- _Try it_: In the records below, please retype word for word every line from the one containing "### Contact" through the final one, both included, and nothing else.

(Source texts of formatted documents)
··········

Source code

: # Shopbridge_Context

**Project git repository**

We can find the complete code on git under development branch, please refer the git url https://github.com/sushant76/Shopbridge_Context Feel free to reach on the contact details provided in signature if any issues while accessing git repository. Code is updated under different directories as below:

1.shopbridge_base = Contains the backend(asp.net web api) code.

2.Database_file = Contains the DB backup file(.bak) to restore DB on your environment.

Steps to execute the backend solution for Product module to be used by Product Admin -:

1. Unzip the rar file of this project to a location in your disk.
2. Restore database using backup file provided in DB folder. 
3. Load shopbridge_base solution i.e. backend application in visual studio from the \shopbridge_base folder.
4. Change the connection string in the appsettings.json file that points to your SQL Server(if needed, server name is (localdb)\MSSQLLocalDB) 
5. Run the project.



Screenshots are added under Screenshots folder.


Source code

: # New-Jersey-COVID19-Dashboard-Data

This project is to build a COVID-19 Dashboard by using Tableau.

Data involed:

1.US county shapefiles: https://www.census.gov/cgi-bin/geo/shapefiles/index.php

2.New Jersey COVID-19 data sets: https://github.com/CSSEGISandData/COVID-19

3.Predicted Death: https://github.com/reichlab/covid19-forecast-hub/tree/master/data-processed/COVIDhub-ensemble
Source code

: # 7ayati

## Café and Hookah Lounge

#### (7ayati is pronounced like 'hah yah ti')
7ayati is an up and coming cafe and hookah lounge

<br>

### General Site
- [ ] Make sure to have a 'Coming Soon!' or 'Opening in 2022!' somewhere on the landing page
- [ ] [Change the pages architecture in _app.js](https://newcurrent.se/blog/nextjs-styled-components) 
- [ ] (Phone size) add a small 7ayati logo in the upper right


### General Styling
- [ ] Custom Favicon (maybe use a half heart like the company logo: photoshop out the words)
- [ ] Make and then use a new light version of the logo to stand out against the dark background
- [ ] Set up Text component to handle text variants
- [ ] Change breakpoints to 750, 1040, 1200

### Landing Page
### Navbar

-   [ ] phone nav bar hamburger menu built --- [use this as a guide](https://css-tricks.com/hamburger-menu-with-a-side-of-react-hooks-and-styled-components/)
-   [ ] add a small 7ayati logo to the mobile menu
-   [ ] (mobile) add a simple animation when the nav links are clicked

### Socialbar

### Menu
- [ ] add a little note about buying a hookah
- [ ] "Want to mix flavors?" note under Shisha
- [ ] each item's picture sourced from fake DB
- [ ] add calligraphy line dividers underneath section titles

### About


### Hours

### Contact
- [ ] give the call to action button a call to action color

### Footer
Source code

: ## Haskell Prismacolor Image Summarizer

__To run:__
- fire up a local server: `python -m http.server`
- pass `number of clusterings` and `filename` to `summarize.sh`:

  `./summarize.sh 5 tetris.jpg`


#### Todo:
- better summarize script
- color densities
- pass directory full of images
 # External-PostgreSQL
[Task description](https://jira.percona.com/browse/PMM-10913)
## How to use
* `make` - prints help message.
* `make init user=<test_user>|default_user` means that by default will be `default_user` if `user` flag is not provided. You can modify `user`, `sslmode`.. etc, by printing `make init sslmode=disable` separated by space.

··········

- _Final answer_:
### Contact
- [ ] give the call to action button a call to action color

### Footer
Source code

: ## Haskell Prismacolor Image Summarizer

__To run:__
- fire up a local server: `python -m http.server`
- pass `number of clusterings` and `filename` to `summarize.sh`:

  `./summarize.sh 5 tetris.jpg`


#### Todo:
- better summarize script
- color densities
- pass directory full of images
 # External-PostgreSQL
[Task description](https://jira.percona.com/browse/PMM-10913)
## How to use
* `make` - prints help message.
* `make init user=<test_user>|default_user` means that by default will be `default_user` if `user` flag is not provided. You can modify `user`, `sslmode`.. etc, by printing `make init sslmode=disable` separated by space.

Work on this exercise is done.